How does Tabernanthalog (TBG) improve on ibogaine for drug development?

• Synthetic, non-hallucinogenic analogue of ibogaine; does not produce head-twitch in animals.

• Potent 5-HT2A agonist, but avoids 5-HT2B antagonism, preventing cardiovascular effects.

• Lacks opioid activity.

• Demonstrates that therapeutic effects can occur without psychedelic experiences

What were the effects of Tabernanthalog (TBG) on ethanol consumption in preclinical rodent studies?

• Rodents given a choice of alcohol vs. water; TBG administered (paired with alcohol for 48 hours); again given a choice of alcohol vs. water

• Results: TBG decreased alcohol intake strongly in the first 2 days, but effect was lost by day 5.

• No change in general drinking behaviour → no sedative effects.

• Slight, non-significant reduction in alcohol preference.

• Suggests TBG has a mild, short-term effect on alcohol consumption → positive effect but not ideal for therapeutic application; unclear if lack of hallucinogenic properties limits its efficacy.
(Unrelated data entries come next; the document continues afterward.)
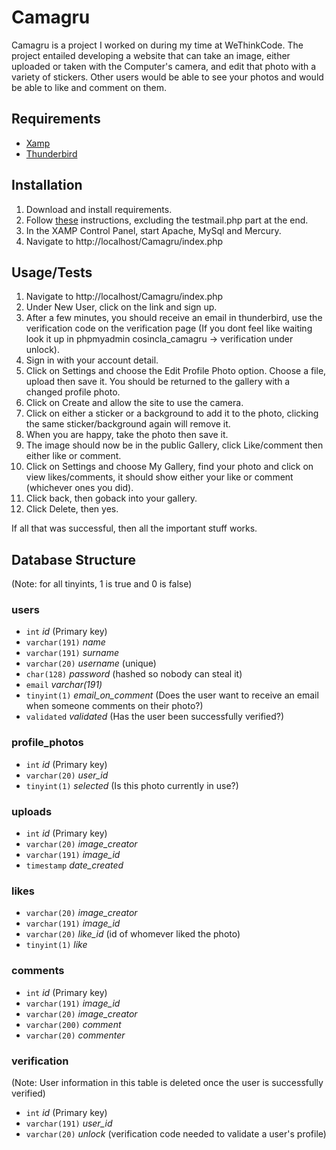 # Camagru

Camagru is a project I worked on during my time at WeThinkCode. The project entailed developing a website that can take an image, either uploaded or taken with the Computer's camera, and edit that photo with a variety of stickers. Other users would be able to see your photos and would be able to like and comment on them.


## Requirements
* [Xamp]
* [Thunderbird]


## Installation

1. Download and install requirements.
2. Follow [these] instructions, excluding the testmail.php part at the end.
3. In the XAMP Control Panel, start Apache, MySql and Mercury.
4. Navigate to http://localhost/Camagru/index.php


## Usage/Tests

1. Navigate to http://localhost/Camagru/index.php
2. Under New User, click on the link and sign up.
3. After a few minutes, you should receive an email in thunderbird, use the verification code on the verification page (If you dont feel like waiting look it up in phpmyadmin cosincla_camagru -> verification under unlock).
4. Sign in with your account detail.
5. Click on Settings and choose the Edit Profile Photo option. Choose a file, upload then save it. You should be returned to the gallery with a changed profile photo.
6. Click on Create and allow the site to use the camera.
7. Click on either a sticker or a background to add it to the photo, clicking the same sticker/background again will remove it.
8. When you are happy, take the photo then save it.
9. The image should now be in the public Gallery, click Like/comment then either like or comment.
10. Click on Settings and choose My Gallery, find your photo and click on view likes/comments, it should show either your like or comment (whichever ones you did).
11. Click back, then goback into your gallery.
12. Click Delete, then yes.

If all that was successful, then all the important stuff works.


## Database Structure

(Note: for all tinyints, 1 is true and 0 is false)

### users

* `int` *id* (Primary key)
* `varchar(191)` *name*
* `varchar(191)` *surname*
* `varchar(20)` *username* (unique)
* `char(128)` *password* (hashed so nobody can steal it)
* `email` *varchar(191)*
* `tinyint(1)` *email_on_comment* (Does the user want to receive an email when someone comments on their photo?)
* `validated` *validated* (Has the user been successfully verified?)

### profile_photos

* `int` *id* (Primary key)
* `varchar(20)` *user_id*
* `tinyint(1)` *selected* (Is this photo currently in use?)

### uploads

* `int` *id* (Primary key)
* `varchar(20)` *image_creator*
* `varchar(191)` *image_id*
* `timestamp` *date_created*

### likes

* `varchar(20)` *image_creator*
* `varchar(191)` *image_id*
* `varchar(20)` *like_id* (id of whomever liked the photo)
* `tinyint(1)` *like*

### comments

* `int` *id* (Primary key)
* `varchar(191)` *image_id*
* `varchar(20)` *image_creator*
* `varchar(200)` *comment*
* `varchar(20)` *commenter*

### verification
(Note: User information in this table is deleted once the user is successfully verified)

* `int` *id* (Primary key)
* `varchar(191)` *user_id*
* `varchar(20)` *unlock* (verification code needed to validate a user's profile)


[xamp]: https://www.apachefriends.org/index.html
[thunderbird]: https://www.thunderbird.net/en-ZA/
[these]: http://wiki.deglowdesign.de/xampp:set-up-mercury-for-email-debugging-with-php-sendmail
What are the main issues plaguing psychedelic research?

• Small study sizes, especially in the 1960s–70s.

• Different methodologies

  • No robust scientific collection and analysis of results - hard to measure mystical experiences or consciousness.

• Variable doses/routes and regimes: difficult to determine optimal dosing strategies for maximal therapeutic effect.

• Control challenges: difficult to design proper placebo/control conditions for psychedelics.